Towards Contrastive Learning for Time-Series

Masoud Hashemi, Elham Karami

https://xai-360.github.io/TSCL/

Semi-supervised learning and Contrastive Learning (CL) have gained wide attention recently, thanks to the success of recent works such as SimCLR [1, 2].

Contrastive learning is a learning paradigm where we want the model to learn similar encodings for similar objects and different encodings for non-similar objects. Therefore, we want the model to learn distinctiveness.

Algorithms like SimCLR learn such representations by maximizing the agreement between differently augmented views of the same data example via contrastive loss in the latent space. Therefore, these algorithms depend strongly on data augmentation. Since producing meaningful augmented samples is relatively easy for images compared to other data types, contrastive learning algorithms are mostly focused on image representation. Fig. 1 shows a simple framework for contrastive learning of visual representations where $x_i$ and $x_j$ are two correlated views of $x$ generated through data augmentation. A base encoder network $f(·)$ and a projection head $g(·)$ are trained to maximize agreement between encodings of $x_i$ and $x_j$ using a contrastive loss. After training is completed, the representation $h$ is used for downstream tasks (e.g. classification).

Fig. 3

Fig. 1: A simple framework for contrastive learning of visual representations. Two separate data augmentation operators are sampled from the same family of augmentations and applied to each data example to obtain two correlated views. A base encoder network f(·) and a projection head g(·) are trained to maximize agreement using a contrastive loss. After training is completed, we throw away the projection head g(·) and use encoder f(·) and representation h for downstream tasks - from [1].
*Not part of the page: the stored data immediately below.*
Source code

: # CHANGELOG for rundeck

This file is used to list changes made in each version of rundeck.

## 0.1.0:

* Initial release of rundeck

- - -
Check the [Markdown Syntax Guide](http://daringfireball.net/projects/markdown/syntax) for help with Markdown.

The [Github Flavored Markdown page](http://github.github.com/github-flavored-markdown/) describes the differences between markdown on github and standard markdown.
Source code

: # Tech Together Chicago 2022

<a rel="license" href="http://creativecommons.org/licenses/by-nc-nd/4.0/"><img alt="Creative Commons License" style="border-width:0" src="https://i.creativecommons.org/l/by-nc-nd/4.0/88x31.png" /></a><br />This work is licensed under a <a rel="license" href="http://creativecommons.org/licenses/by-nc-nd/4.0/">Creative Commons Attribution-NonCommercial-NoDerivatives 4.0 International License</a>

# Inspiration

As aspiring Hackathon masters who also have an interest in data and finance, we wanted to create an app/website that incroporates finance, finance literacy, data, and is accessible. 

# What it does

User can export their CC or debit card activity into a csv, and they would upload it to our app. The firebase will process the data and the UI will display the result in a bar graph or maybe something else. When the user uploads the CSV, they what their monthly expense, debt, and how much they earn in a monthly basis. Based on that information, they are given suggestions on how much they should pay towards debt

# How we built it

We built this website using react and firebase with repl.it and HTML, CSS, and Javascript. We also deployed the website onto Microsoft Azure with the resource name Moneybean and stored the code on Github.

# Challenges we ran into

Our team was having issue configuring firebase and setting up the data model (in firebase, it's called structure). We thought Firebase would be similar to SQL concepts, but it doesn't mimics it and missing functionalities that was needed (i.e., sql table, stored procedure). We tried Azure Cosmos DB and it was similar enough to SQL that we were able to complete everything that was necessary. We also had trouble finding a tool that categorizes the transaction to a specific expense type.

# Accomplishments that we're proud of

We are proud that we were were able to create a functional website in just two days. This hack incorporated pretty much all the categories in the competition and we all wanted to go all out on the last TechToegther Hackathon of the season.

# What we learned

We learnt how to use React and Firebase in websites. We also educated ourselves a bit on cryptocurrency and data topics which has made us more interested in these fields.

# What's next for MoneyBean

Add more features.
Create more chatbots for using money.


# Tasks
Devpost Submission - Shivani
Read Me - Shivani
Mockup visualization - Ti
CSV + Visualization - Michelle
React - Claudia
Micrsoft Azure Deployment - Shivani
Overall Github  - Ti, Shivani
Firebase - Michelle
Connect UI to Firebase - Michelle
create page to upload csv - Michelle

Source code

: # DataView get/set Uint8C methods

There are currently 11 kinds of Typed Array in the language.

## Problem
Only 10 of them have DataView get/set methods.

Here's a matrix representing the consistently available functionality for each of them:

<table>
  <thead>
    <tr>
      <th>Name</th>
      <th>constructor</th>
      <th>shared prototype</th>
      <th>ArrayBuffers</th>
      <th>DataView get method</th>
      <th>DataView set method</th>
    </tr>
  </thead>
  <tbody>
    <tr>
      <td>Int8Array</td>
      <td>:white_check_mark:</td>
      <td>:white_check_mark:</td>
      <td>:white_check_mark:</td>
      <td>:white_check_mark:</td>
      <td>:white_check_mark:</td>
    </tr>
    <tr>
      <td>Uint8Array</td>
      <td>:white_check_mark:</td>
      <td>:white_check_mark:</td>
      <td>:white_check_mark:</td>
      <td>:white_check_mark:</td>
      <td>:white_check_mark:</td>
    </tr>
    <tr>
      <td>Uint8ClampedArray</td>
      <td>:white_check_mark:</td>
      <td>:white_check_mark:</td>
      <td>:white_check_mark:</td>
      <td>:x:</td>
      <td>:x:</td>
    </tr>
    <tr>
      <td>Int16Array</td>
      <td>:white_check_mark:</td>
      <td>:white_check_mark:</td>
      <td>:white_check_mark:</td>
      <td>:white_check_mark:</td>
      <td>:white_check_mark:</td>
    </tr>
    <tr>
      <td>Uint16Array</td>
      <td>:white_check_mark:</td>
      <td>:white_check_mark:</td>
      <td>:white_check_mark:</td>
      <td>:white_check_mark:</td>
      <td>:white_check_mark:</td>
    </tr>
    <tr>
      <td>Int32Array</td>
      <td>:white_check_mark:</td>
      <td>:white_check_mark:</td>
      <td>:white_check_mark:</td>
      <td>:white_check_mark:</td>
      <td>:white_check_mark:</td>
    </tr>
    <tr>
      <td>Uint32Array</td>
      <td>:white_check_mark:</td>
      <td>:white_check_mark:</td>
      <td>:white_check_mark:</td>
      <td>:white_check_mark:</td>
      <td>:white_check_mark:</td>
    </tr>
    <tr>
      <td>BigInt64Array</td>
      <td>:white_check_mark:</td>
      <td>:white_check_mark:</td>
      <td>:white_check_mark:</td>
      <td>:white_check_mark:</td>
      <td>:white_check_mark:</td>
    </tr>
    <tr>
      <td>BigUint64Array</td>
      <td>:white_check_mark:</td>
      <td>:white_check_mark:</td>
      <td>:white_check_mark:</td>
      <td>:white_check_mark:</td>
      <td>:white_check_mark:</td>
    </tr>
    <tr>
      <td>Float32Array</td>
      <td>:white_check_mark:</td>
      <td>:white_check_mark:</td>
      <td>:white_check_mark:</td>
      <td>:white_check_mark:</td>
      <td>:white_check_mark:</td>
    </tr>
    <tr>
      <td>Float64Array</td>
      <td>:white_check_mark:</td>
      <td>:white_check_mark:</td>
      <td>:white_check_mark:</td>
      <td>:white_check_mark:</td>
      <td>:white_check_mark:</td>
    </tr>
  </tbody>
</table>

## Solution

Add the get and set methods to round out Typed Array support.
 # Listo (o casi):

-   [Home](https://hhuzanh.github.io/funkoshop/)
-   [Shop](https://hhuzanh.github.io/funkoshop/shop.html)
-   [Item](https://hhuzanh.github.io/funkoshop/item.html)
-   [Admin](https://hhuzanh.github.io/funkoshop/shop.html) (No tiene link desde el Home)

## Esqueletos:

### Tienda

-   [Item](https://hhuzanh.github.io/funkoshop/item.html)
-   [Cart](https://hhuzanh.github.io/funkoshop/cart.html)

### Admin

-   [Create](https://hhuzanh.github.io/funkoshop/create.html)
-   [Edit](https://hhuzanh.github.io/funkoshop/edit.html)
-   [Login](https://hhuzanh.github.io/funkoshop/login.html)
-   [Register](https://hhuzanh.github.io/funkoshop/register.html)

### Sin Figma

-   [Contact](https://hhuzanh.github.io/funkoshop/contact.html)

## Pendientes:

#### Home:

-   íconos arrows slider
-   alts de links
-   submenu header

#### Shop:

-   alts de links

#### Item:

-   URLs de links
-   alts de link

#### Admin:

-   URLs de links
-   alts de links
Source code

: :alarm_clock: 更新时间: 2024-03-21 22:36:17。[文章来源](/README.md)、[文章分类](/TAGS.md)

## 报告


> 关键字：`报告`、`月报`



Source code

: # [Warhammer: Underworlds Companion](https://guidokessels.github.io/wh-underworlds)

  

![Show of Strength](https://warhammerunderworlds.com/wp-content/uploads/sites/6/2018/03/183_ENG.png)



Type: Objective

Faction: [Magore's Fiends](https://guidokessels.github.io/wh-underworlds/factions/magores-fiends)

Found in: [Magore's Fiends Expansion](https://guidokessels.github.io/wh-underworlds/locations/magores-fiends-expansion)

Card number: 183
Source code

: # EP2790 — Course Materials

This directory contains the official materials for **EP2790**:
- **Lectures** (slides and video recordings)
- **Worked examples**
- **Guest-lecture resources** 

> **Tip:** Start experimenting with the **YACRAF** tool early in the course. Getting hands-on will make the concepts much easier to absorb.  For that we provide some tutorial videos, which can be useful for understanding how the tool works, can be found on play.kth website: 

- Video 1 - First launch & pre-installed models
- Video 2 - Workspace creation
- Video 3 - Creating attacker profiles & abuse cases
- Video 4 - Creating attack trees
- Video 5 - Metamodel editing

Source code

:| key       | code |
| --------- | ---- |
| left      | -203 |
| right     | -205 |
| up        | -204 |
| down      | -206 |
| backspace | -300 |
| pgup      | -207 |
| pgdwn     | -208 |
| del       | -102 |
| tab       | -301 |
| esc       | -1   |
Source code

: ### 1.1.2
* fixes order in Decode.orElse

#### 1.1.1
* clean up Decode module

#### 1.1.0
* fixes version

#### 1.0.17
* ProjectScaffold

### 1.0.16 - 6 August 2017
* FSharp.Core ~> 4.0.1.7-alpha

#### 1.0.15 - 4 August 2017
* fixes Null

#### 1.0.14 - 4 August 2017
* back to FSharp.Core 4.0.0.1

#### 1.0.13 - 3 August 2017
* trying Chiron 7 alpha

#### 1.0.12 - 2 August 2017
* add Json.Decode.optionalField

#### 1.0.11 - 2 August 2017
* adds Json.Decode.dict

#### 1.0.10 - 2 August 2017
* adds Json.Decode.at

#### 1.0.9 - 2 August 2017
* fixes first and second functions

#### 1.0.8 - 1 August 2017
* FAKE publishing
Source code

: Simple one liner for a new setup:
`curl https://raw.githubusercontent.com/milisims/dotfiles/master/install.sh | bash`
Now, how can we use contrastive learning for time series data? More specifically, how can we generate similar and non-similar pairs of time-series data type to be used for contrastive learning? In this blog post, we explore a potential solution for time-series data augmentation that extends the application of contrastive learning to time-series. The proposed solution is based on sparse dictionary learning.

Sparse coding is a representation learning method which aims at finding a sparse representation of the input data (also known as sparse coding) in the form of a linear combination of basic elements as well as those basic elements themselves. These elements are called atoms and they compose a dictionary. Atoms in the dictionary are not required to be orthogonal, and they may be an over-complete spanning set. This problem setup also allows the dimensionality of the signals being represented to be higher than the one of the signals being observed. The above two properties lead to having seemingly redundant atoms that allow multiple representations of the same signal but also provide an improvement in sparsity and flexibility of the representation [3].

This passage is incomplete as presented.